____ Data to examine

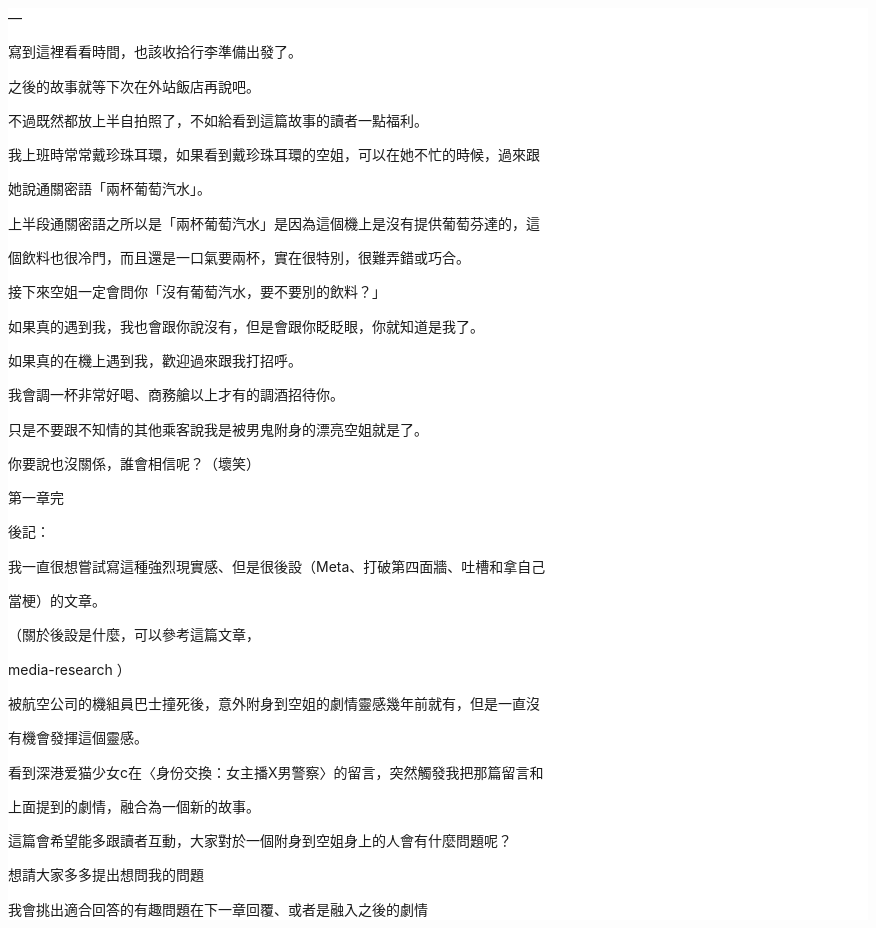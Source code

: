 —

寫到這裡看看時間，也該收拾行李準備出發了。

之後的故事就等下次在外站飯店再說吧。

不過既然都放上半自拍照了，不如給看到這篇故事的讀者一點福利。

我上班時常常戴珍珠耳環，如果看到戴珍珠耳環的空姐，可以在她不忙的時候，過來跟

她說通關密語「兩杯葡萄汽水」。

上半段通關密語之所以是「兩杯葡萄汽水」是因為這個機上是沒有提供葡萄芬達的，這

個飲料也很冷門，而且還是一口氣要兩杯，實在很特別，很難弄錯或巧合。

接下來空姐一定會問你「沒有葡萄汽水，要不要別的飲料？」

如果真的遇到我，我也會跟你說沒有，但是會跟你眨眨眼，你就知道是我了。

如果真的在機上遇到我，歡迎過來跟我打招呼。

我會調一杯非常好喝、商務艙以上才有的調酒招待你。

只是不要跟不知情的其他乘客說我是被男鬼附身的漂亮空姐就是了。

你要說也沒關係，誰會相信呢？（壞笑）

第一章完

後記：

我一直很想嘗試寫這種強烈現實感、但是很後設（Meta、打破第四面牆、吐槽和拿自己

當梗）的文章。

（關於後設是什麼，可以參考這篇文章，

media-research ）

被航空公司的機組員巴士撞死後，意外附身到空姐的劇情靈感幾年前就有，但是一直沒

有機會發揮這個靈感。

看到深港爱猫少女c在〈身份交換：女主播X男警察〉的留言，突然觸發我把那篇留言和

上面提到的劇情，融合為一個新的故事。

這篇會希望能多跟讀者互動，大家對於一個附身到空姐身上的人會有什麼問題呢？

想請大家多多提出想問我的問題

我會挑出適合回答的有趣問題在下一章回覆、或者是融入之後的劇情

________

### Task description
Tally the lines in the records above that contain the string "兩杯葡萄汽水" and report only the tally.

### Finished task
2